(Beginning of RECORDS SHOWN)
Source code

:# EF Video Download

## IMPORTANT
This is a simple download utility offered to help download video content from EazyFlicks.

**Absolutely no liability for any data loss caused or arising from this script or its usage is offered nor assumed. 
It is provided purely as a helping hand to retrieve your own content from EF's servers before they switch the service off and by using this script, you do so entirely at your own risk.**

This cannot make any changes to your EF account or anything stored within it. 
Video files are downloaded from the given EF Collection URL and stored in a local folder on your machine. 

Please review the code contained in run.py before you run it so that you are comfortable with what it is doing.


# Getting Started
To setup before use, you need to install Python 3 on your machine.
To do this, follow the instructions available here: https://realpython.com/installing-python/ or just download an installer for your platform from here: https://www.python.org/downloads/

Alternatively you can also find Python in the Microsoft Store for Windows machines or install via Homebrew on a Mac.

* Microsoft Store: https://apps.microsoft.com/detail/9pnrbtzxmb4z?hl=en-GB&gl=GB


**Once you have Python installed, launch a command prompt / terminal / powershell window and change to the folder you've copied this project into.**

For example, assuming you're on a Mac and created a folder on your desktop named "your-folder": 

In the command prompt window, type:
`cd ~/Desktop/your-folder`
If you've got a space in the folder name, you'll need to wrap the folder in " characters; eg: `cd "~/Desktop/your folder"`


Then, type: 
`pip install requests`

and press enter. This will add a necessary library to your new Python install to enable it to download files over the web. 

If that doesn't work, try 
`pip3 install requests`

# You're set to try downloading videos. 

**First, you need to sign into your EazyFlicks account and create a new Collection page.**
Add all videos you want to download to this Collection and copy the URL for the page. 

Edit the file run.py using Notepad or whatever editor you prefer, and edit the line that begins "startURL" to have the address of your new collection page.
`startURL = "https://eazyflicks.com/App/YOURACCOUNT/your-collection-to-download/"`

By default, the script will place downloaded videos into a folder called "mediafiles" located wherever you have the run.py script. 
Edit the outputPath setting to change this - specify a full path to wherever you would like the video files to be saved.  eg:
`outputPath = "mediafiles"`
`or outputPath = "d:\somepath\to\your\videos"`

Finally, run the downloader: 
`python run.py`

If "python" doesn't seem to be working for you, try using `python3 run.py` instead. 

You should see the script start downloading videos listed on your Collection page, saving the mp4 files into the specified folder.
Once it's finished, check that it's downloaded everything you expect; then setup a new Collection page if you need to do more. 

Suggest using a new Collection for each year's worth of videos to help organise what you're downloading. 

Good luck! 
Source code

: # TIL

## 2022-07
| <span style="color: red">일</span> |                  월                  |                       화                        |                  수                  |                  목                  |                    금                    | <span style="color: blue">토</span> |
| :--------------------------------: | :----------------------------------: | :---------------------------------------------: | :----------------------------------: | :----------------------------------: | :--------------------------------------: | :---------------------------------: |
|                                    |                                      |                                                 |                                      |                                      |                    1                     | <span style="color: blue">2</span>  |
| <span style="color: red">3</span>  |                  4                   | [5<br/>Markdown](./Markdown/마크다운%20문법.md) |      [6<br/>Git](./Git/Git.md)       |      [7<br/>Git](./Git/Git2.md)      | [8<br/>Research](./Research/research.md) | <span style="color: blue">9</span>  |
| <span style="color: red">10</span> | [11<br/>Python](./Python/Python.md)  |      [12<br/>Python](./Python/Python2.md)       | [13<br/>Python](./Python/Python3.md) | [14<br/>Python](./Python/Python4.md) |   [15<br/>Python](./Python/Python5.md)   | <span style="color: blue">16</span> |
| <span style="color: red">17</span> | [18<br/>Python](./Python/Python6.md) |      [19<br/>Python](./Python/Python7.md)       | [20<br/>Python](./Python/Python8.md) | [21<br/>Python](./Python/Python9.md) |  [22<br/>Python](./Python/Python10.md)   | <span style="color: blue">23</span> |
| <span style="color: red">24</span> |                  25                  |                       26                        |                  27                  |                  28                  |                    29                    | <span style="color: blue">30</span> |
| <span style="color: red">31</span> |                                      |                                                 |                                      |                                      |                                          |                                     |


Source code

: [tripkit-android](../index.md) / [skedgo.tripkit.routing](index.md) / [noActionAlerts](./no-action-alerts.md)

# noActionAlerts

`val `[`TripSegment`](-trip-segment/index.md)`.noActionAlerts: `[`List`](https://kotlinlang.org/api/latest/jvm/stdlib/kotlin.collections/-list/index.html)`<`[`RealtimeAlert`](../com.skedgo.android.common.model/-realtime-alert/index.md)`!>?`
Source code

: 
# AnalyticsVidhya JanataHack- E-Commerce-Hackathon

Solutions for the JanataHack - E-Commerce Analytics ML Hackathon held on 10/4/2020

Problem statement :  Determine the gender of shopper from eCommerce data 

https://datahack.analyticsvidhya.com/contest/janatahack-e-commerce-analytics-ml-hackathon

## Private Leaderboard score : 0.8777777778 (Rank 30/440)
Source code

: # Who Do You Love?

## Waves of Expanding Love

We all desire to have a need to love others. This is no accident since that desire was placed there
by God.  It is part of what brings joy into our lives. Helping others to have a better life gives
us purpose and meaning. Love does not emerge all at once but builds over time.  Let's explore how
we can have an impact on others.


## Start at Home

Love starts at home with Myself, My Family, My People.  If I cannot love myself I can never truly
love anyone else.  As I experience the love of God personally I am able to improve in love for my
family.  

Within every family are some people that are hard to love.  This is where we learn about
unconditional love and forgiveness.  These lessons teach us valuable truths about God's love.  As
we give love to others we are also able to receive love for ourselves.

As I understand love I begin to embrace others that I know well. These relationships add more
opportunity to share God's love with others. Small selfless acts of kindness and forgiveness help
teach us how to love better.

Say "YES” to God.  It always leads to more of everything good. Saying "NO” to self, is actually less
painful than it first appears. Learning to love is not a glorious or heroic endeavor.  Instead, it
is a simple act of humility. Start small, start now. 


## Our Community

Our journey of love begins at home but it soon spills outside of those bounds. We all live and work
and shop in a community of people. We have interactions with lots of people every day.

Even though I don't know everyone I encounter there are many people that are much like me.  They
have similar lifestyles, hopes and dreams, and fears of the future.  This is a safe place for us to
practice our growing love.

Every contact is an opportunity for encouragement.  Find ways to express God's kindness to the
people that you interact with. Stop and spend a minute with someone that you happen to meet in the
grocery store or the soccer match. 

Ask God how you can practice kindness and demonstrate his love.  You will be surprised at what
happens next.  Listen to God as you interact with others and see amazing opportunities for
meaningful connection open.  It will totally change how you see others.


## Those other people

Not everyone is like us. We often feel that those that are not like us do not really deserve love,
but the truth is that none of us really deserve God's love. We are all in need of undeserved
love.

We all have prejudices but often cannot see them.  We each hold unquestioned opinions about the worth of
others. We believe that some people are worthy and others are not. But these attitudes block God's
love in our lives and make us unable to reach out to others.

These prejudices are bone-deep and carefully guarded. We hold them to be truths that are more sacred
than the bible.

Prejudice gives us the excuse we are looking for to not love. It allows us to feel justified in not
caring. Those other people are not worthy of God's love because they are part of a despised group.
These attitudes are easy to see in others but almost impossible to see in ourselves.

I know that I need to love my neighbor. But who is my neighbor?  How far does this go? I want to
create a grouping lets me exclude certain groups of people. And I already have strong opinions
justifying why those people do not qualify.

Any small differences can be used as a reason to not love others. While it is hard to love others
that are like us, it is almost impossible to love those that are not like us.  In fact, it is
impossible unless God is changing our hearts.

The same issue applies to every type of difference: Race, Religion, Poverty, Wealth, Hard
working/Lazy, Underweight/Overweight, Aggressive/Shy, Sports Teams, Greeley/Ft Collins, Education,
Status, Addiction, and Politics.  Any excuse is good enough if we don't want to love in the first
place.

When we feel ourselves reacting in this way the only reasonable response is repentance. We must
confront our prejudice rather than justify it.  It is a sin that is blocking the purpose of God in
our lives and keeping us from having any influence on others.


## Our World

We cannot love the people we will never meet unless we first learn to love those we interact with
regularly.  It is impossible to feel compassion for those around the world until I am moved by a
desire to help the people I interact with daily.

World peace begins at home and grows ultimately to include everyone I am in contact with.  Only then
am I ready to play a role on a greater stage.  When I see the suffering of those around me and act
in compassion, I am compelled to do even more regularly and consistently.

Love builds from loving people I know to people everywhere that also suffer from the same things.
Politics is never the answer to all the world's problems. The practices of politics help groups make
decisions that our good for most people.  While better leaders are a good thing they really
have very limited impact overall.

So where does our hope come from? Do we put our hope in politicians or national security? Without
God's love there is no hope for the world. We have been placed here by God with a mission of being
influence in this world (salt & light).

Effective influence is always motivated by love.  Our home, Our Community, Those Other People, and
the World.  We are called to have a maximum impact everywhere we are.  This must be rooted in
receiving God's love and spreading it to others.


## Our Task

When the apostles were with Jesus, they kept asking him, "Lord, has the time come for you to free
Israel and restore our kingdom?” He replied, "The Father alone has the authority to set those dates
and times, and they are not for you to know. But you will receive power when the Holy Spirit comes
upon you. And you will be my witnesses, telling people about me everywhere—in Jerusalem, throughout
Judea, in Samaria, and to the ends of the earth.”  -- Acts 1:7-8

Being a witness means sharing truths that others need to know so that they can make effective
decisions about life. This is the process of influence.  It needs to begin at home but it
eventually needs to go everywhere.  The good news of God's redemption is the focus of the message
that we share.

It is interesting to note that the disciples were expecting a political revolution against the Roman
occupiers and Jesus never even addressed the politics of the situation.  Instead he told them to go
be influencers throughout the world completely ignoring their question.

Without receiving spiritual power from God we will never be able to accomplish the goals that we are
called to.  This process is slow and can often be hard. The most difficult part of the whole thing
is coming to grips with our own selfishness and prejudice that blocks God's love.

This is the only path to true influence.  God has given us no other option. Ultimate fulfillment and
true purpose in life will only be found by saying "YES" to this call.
(End of RECORDS SHOWN)
• [EXERCISE OBJECTIVE]: Look through the entries and return every line where "forgiveness" appears.

• [SOLUTION BELOW]:
unconditional love and forgiveness.  These lessons teach us valuable truths about God's love.  As
opportunity to share God's love with others. Small selfless acts of kindness and forgiveness help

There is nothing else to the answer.